Dunne, May 2003, 23.95, 240 pp.
Thames Valley Detective Superintendent Mike Yeadings recognizes the elegantly dressed body found in Shotters Wood as gift shop owner Leila Knightley. However, efforts to notify next of kin turn farcical, as no family members seem to be around in area except perhaps her husband Aidan, who is probably sleeping with someone.
The family returns home with the victim's stepdaughter Chloe coming back from visiting her grandmother in France and Leila's brother and his significant other from Scotland. Aidan provides no alibi, but recognizes the dress his wife wore as belonging to Chloe, who denies knowledge of it as hers, but admits to some memory lapses. A newspaper article highlights the dress leading to Sir Arthur Waites thinking he bought the garb for his wife years ago. Mike visits Arthur only to find weird happenings that may impact the homicide investigation.

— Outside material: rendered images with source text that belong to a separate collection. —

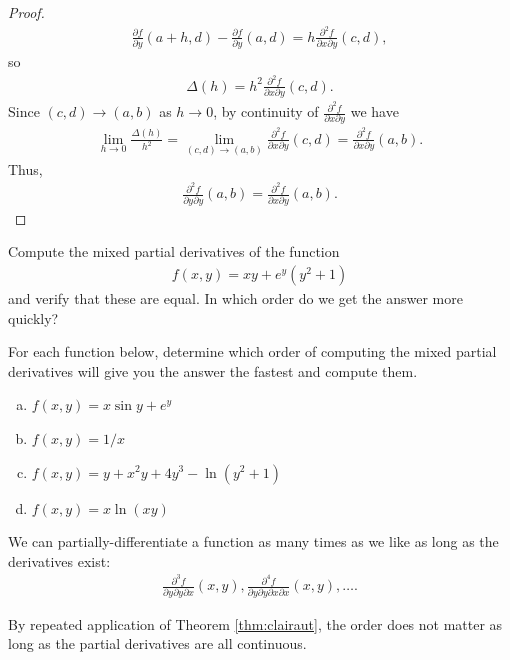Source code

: \documentclass[12pt,letterpaper,reqno]{article}
\numberwithin{equation}{section}
\begin{document}
{\begin{proof}
\begin{align*}
		\frac{\partial f}{\partial y}(a+h,d)-\frac{\partial f}{\partial y}(a,d)=h\frac{\partial^2 f}{\partial x \partial y}(c,d),
	\end{align*}
	so 
	\begin{align*}
	\Delta(h)=h^2\frac{\partial^2 f}{\partial x \partial y}(c,d).
	\end{align*}
	Since $(c,d) \to (a,b)$ as $h \to 0$, by continuity of $\frac{\partial^2 f}{\partial x \partial y}$ we have
	\begin{align*}
		\lim_{h \to 0}\frac{\Delta(h)}{h^2}=\lim_{(c,d) \to (a,b)}\frac{\partial^2 f}{\partial x \partial y}(c,d)=\frac{\partial^2 f}{\partial x \partial y}(a,b).
	\end{align*}
	Thus,
	\begin{align*}
		\frac{\partial^2 f}{\partial y \partial y}(a,b)=\frac{\partial^2 f}{\partial x \partial y}(a,b).
	\end{align*}
\end{proof}

\begin{exercise}
Compute the mixed partial derivatives of the function
\begin{align*}
	f(x,y)=xy+e^y(y^2+1)
\end{align*}	
and verify that these are equal. In which order do we get the answer more quickly?
\end{exercise}

\begin{exercise}
For each function below, determine which order of computing the mixed partial derivatives will give you the answer the fastest and compute them.
\begin{enumerate}[(a)]
	\item $f(x,y)=x\sin y+e^y$
	\item $f(x,y)=1/x$
	\item $f(x,y)=y+x^2y+4y^3-\ln(y^2+1)$
	\item $f(x,y)=x\ln(xy)$
\end{enumerate}
\end{exercise}
We can partially-differentiate a function as many times as we like as long as the derivatives exist:
\begin{align*}
	\frac{\partial^3 f}{\partial y \partial y \partial x}(x,y), \frac{\partial^4 f}{\partial y \partial y \partial x \partial x}(x,y),\dots.
\end{align*}

By repeated application of Theorem \ref{thm:clairaut}, the order does not matter as long as the partial derivatives are all continuous.


}
\end{document}
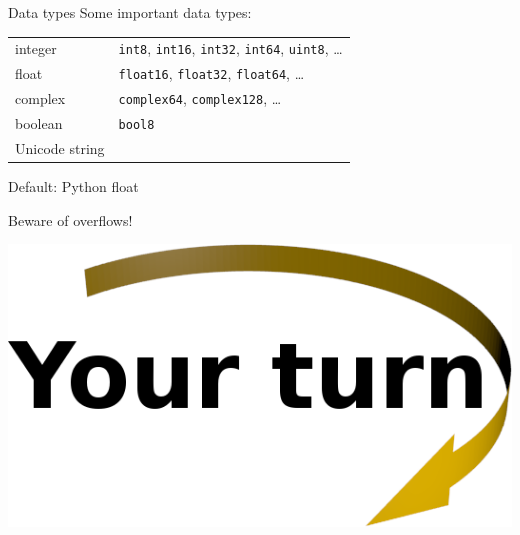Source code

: \documentclass[svgnames]{beamer}
\begin{document}
\begin{frame}{Data types}
Some important data types:

\vspace{0.3truecm}
\begin{tabular}{ll}
integer & \texttt{int8}, \texttt{int16}, \texttt{int32}, \texttt{int64}, \texttt{uint8}, \dots\\[0.2truecm]
float   & \texttt{float16}, \texttt{float32}, \texttt{float64}, \dots \\[0.2truecm]
complex & \texttt{complex64}, \texttt{complex128}, \dots\\[0.2truecm]
boolean & \texttt{bool8}\\[0.2truecm]
Unicode string  & \\
\end{tabular}

\vspace{0.3truecm}
Default: Python float

\vspace{0.3truecm}
\begin{center}
 \alert{Beware of overflows!}
\end{center}

\begin{center}
 \includegraphics[width=3truecm]{yourturn}
\end{center}
\end{frame}
\end{document}
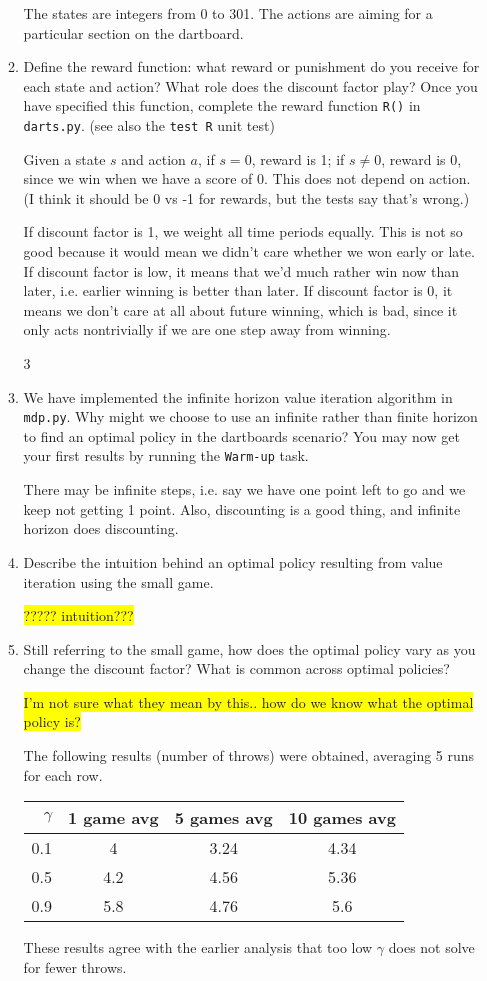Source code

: \documentclass{article}
\newcommand{\edit}[1]{\colorbox{Yellow}{#1}}
\begin{document}
\begin{enumerate}
\begin{enumerate}
  The states are integers from 0 to 301. The actions are aiming for a
  particular section on the dartboard.  

  \item {Define the reward function: what reward or punishment
  do you receive for each state and action? What role does the discount
  factor play? Once you have specified this function, complete the
  reward function \texttt{R()} in \texttt{darts.py}. (see also the 
  \texttt{test R} unit test)}

  Given a state $s$ and action $a$, if $s=0$, reward is 1; if $s\neq 0$,
  reward is 0, since we win when we have a score of 0. This does not
  depend on action. 
  (I think it should be 0 vs -1 for rewards, but the tests say that's wrong.)

  If discount factor is 1, we weight all time periods equally. This is
  not so good because it would mean we didn't care whether we won early
  or late. If discount factor is low, it means that we'd much rather win
  now than later, i.e. earlier winning is better than later. 
  If discount factor is 0, it means we don't care at all about future
  winning, which is bad, since it only acts nontrivially if we are one
  step away from winning. 

  \setcounter{enumii}3
  \item {We have implemented the infinite horizon value iteration
  algorithm in \texttt{mdp.py}. Why might we choose to use an infinite rather
  than finite horizon to find an optimal policy in the dartboards scenario? 
  You may now get your first results by running the \texttt{Warm-up} task.}

  There may be infinite steps, i.e. say we have one point left to go
  and we keep not getting 1 point. 
  Also, discounting is a good thing, and infinite horizon does discounting.  
  
  \item {Describe the intuition behind an optimal policy resulting
  from value iteration using the small game.}

  \edit{????? intuition???}

  \item {Still referring to the small game, how does the optimal
  policy vary as you change the discount factor? What is common
  across optimal policies?}

  \edit{I'm not sure what they mean by this.. how do we know what the optimal policy is?}

  The following results (number of throws) were obtained, averaging 5 runs for each row.
  \begin{tabular}{r|c c c}
  $\gamma$ & 1 game avg & 5 games avg & 10 games avg \\
  \hline
  0.1 & 4 & 3.24 & 4.34 \\
  0.5 & 4.2 & 4.56 & 5.36 \\
  0.9 & 5.8 & 4.76 & 5.6 \\
  \end{tabular}
  These results agree with the earlier analysis that too low $\gamma$
  does not solve for fewer throws. 


\end{enumerate}
\end{enumerate}
\end{document}
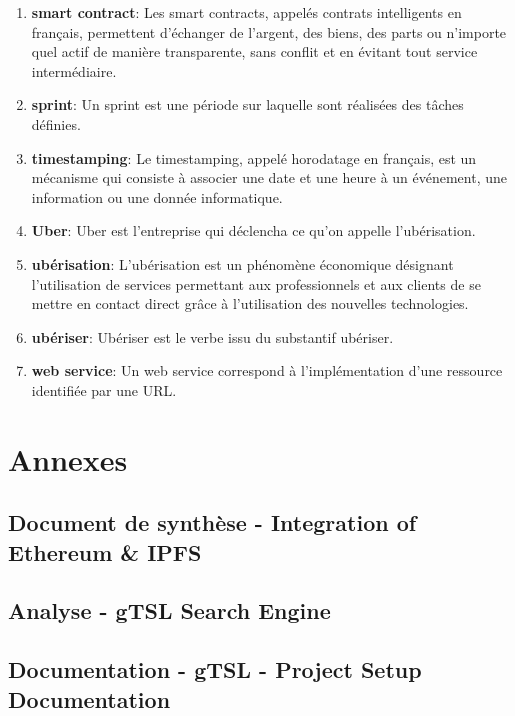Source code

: \documentclass{tnreport}
\begin{document}
\begin{enumerate}
	\item \textbf{smart contract}: Les smart contracts, appelés contrats intelligents en français, permettent d'échanger de l'argent, des biens, des parts ou n'importe quel actif de manière transparente, sans conflit et en évitant tout service intermédiaire.
	\item \textbf{sprint}: Un sprint est une période sur laquelle sont réalisées des tâches définies.
	\item \textbf{timestamping}: Le timestamping, appelé horodatage en français, est un mécanisme qui consiste à associer une date et une heure à un événement, une information ou une donnée informatique.
	\item \textbf{Uber}: Uber est l'entreprise qui déclencha ce qu'on appelle l'ubérisation.
	\item \textbf{ubérisation}: L'ubérisation est un phénomène économique désignant l'utilisation de services permettant aux professionnels et aux clients de se mettre en contact direct grâce à l'utilisation des nouvelles technologies.
	\item \textbf{ubériser}: Ubériser est le verbe issu du substantif ubériser.
	\item \textbf{web service}: Un web service correspond à l'implémentation d'une ressource identifiée par une URL.
\end{enumerate}

\cleardoublepage
\renewcommand{\thesubsection}{\Roman{subsection}}

\appendix
\part*{Annexes}
\clearpage

\chapter{Document de synthèse - Integration of Ethereum \& IPFS}
\label{anx:ipfs-ethereum}

\clearpage

\chapter{Analyse - gTSL Search Engine}
\label{anx:gtsl-search-engine}

\clearpage

\chapter{Documentation - gTSL - Project Setup Documentation}
\label{anx:gtsl-setup}

\clearpage
\end{document}
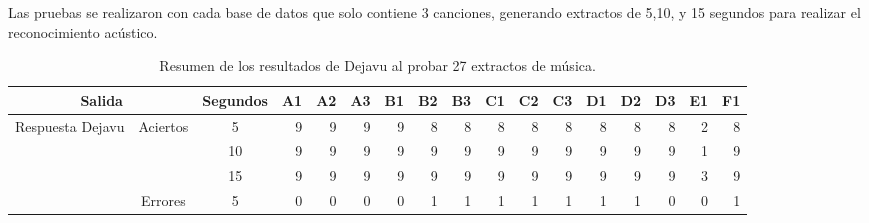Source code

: \begin{sidewaystable}
\centering
\caption{Resumen de los resultados de Dejavu al probar 27 extractos de música.}{Las pruebas se realizaron con cada base de datos que solo contiene 3 canciones, generando extractos de 5,10, y 15 segundos para realizar el reconocimiento acústico.}
\label{tab:Resumen3Canciones}
\begin{tabular}{@{}ccc|rrrrrrrrrrrrrr@{}}
\toprule
\midrule
\multicolumn{2}{c}{Salida}                                            &  Segundos  & \multicolumn{1}{c}{A1} & \multicolumn{1}{c}{A2} & \multicolumn{1}{c}{A3} & \multicolumn{1}{c}{B1} & \multicolumn{1}{c}{B2} & \multicolumn{1}{c}{B3} & \multicolumn{1}{c}{C1} & \multicolumn{1}{c}{C2} & \multicolumn{1}{c}{C3} & \multicolumn{1}{c}{D1} & \multicolumn{1}{c}{D2} & \multicolumn{1}{c}{D3} & \multicolumn{1}{c}{E1} & \multicolumn{1}{c}{F1} \\ \midrule
\multirow{6}{*}{Respuesta Dejavu}    & \multirow{3}{*}{Aciertos}   & 5  & 9                      & 9                      & 9                      & 9                      & 8                      & 8                      & 8                      & 8                      & 8                      & 8                      & 8                      & 8                      & 2                      & 8                      \\
                                     &                             & 10 & 9                      & 9                      & 9                      & 9                      & 9                      & 9                      & 9                      & 9                      & 9                      & 9                      & 9                      & 9                      & 1                      & 9                      \\
                                     &                             & 15 & 9                      & 9                      & 9                      & 9                      & 9                      & 9                      & 9                      & 9                      & 9                      & 9                      & 9                      & 9                      & 3                      & 9                      \\ \cmidrule{2-17}
                                     & \multirow{3}{*}{Errores}    & 5  & 0                      & 0                      & 0                      & 0                      & 1                      & 1                      & 1                      & 1                      & 1                      & 1                      & 1                      & 0                      & 0                      & 1                      \\ 

\end{tabular}
\end{sidewaystable}
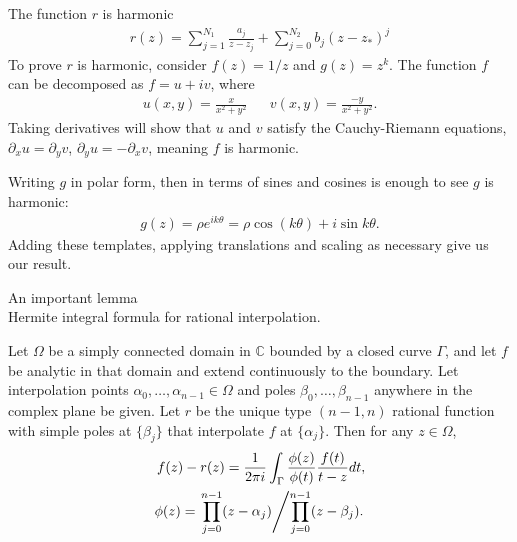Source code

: \documentclass{seminar}
\begin{document}
\begin{slide} %
\large The function $r$ is harmonic 
\small
\begin{align*}
r(z)= \sum_{j=1}^{N_1} \frac{a_j}{z-z_j} + \sum_{j=0}^{N_2} b_j (z-z_*)^j
\end{align*}
To prove $r$ is harmonic, consider $f(z)=1/z$ and $g(z)=z^k$.
The function $f$ can be decomposed as $f=u+iv$, where
\begin{align*}
u(x,y)=\frac{x}{x^2+y^2} &&
v(x,y)=\frac{-y}{x^2+y^2}.
\end{align*}
Taking derivatives will show that $u$ and $v$ satisfy the Cauchy-Riemann equations, ${\partial}_x u={\partial}_y v$, ${\partial}_y u=-{\partial}_x v$, meaning $f$ is harmonic.

Writing $g$ in polar form, then in terms of sines and cosines is enough to see $g$ is harmonic:
\begin{align*}
g(z)=\rho e^{i k \theta} = \rho \cos{(k\theta)} + i \sin{k\theta} .
\end{align*}
Adding these templates, applying translations and scaling as necessary give us our result.
\end{slide} %




\begin{slide} %
\large An important lemma \\

\small
Hermite integral formula for rational interpolation.

Let $\Omega$ be a simply connected domain in $\mathds{C}$ bounded by a closed curve $\Gamma$, and let $f$ be analytic in that domain and extend continuously to the boundary. Let interpolation points ${\alpha}_0, \ldots ,{\alpha}_{n-1} \in \Omega$ and poles ${\beta}_0, \ldots ,{\beta}_{n-1}$ anywhere in the complex plane be given. Let $r$ be the unique type $(n-1,n)$ rational function with simple poles at $\{{\beta}_j\}$ that interpolate $f$ at $\{{\alpha}_j\}$. Then for any $z \in \Omega$,
\begin{align*}
f(z)-r(z)=\frac{1}{2 \pi i} \int_{\Gamma} \frac{\phi (z)}{\phi (t)} \frac{f(t)}{t-z}dt, \\
\phi (z) = \left. \prod_{j=0}^{n-1}(z-{\alpha}_j) \middle/ \prod_{j=0}^{n-1}(z-{\beta}_j). \right.
\end{align*}
\end{slide} %
\end{document}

Though the ending seems weak, the latest Yeadings mystery is a fascinating who-done-it that will keep readers enthralled until the let down final resolution. The story line is a clever English police procedural with Mike and cohorts struggling to obtain cooperation from the victim's survivors, all whom are fully developed characters. Though the climax seems pale in comparison, Clare Curzon's Thames Valley tale is a solid entry.